The Cat Concerto is a 1946 American one-reel animated cartoon and is the 29th Tom and Jerry short, produced in Technicolor in 1946 and released to theatres on April 26, 1947 by Metro-Goldwyn Mayer. It was produced by Fred Quimby and directed by William Hanna and Joseph Barbera, with musical supervision by Scott Bradley, and animation by Kenneth Muse, Ed Barge and Irven Spence. It won the 1946 Academy Award for Best Short Subject: Cartoons. In 1994 it was voted #42 of the 50 Greatest Cartoons of all time by members of the animation field. The short won the duo their fourth consecutive Academy Award for Best Animated Short Film.

Plot

The plot centers on a formal concert, where Tom, a piano virtuoso, is giving a piano recital of "Hungarian Rhapsody No. 2" by Franz Liszt. Jerry, who has been asleep inside the piano, is rudely awakened by the hammers, then sits on top of the grand piano to mock the cat by "conducting" him. Tom cannot abide this, and flicks Jerry off the piano. All the while, Tom continues playing without any interruptions.

Now Jerry arises from under one of the keys. Tom plays tremolo on this key, knocking Jerry on the head, and then Jerry runs back and forth underneath. Tom smashes the mouse under the keys, plays the main theme of the symphony, and when Tom lifts his two fingers from playing a trill, the piano continues playing. He looks over the edge of the piano and spots Jerry playing the felts from inside. To shut him up, he whacks the mouse with a tuning tool. Jerry retaliates by slamming the piano lid onto Tom's fingers, flattening them. The fingers continue to play, and then Jerry pops out on the far right of the piano to attempt to cut off Tom's finger with a pair of scissors as he plays a note from the very highest minor third of the piano.
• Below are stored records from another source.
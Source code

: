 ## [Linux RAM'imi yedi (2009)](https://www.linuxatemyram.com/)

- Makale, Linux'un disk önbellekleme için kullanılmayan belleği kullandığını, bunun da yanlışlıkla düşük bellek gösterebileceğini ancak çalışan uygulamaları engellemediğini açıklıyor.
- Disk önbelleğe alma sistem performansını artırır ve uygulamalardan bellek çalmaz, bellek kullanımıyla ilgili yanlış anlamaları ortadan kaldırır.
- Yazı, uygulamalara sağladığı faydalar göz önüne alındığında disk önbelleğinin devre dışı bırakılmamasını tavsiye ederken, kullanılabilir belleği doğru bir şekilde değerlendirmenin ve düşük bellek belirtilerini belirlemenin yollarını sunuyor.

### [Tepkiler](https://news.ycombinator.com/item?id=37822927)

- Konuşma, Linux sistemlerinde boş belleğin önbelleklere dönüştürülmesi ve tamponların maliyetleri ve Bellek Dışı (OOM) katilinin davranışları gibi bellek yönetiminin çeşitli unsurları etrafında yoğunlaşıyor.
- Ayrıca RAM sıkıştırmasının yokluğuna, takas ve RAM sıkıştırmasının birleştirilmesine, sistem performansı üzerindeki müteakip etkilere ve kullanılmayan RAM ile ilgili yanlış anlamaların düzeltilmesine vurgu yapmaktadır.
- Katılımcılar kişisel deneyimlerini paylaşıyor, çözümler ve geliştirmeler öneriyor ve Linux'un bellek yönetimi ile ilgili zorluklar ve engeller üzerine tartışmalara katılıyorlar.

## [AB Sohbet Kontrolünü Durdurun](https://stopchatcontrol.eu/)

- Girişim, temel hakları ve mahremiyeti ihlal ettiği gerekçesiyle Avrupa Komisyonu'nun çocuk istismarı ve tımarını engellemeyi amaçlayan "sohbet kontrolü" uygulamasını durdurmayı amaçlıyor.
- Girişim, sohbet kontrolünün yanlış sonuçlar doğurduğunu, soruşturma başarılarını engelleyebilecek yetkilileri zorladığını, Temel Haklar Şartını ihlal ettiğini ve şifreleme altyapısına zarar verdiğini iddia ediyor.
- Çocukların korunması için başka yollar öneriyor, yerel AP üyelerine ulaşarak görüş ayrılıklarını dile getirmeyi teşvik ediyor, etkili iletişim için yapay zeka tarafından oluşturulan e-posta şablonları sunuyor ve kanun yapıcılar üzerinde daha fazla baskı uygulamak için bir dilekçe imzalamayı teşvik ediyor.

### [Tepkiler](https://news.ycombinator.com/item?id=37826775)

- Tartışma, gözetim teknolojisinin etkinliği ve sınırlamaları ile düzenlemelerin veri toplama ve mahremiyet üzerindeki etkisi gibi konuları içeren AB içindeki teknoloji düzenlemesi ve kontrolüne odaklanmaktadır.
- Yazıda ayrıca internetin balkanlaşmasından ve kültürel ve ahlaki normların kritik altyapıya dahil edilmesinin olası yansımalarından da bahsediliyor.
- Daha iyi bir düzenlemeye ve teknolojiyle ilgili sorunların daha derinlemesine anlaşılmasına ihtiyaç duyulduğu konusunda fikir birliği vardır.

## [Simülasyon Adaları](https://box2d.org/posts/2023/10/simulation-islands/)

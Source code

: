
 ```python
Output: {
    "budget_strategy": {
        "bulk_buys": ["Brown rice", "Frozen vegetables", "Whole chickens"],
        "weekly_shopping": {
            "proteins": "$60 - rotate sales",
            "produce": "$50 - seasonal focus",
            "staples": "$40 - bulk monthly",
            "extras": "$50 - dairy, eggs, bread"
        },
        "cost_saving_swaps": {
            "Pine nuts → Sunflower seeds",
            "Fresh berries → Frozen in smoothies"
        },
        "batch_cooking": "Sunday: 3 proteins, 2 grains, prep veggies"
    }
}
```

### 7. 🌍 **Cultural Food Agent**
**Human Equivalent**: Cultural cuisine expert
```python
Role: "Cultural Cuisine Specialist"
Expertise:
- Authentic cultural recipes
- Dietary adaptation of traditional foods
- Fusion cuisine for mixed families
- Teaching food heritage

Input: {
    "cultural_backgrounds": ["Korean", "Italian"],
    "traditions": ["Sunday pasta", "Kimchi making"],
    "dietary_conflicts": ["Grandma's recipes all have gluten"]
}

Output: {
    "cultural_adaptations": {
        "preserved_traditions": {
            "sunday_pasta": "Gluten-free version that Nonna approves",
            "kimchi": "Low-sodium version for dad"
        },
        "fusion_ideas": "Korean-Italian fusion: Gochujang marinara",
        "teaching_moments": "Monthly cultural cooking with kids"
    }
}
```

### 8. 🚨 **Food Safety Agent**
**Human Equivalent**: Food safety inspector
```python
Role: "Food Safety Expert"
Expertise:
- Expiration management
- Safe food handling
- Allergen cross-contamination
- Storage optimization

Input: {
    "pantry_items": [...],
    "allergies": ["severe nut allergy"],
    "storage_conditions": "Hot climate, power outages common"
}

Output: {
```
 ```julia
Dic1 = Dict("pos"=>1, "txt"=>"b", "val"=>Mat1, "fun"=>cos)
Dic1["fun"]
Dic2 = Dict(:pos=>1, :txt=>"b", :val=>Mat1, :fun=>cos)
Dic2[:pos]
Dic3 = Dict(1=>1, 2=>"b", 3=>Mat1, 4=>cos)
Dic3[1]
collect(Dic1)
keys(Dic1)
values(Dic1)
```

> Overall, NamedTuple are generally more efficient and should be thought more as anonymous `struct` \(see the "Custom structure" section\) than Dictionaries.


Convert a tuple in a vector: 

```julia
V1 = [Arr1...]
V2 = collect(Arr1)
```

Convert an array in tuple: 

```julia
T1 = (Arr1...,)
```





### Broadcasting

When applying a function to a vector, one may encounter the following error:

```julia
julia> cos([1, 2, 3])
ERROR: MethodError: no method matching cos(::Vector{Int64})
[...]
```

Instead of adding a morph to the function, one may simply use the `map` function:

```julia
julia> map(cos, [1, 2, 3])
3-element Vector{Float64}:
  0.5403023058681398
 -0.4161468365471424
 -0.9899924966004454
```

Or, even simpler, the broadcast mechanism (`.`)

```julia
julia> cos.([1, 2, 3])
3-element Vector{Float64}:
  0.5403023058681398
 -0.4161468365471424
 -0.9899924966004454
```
After the sixth miss, Jerry is exhausted from this effort, and then substitutes a mousetrap for the white keys just below it. Eventually, Tom's finger does get caught in this trap.

Jerry prances up and down on the piano, upon which Tom climbs and proceeds to play with his feet. As Tom gets back down to play with his fingers, Jerry dances around on the felts, changing the tune from the Rhapsody to "On the Atchison, Topeka, and the Santa Fe." Tom then plays a chord where the mouse is standing repeatedly, receiving increasingly rude gestures in return, and eventually catches the mouse and stows him into the piano stool. Jerry then crawls out of an opening and manipulates the seat's controls, cranking it up, and then sending it crashing down.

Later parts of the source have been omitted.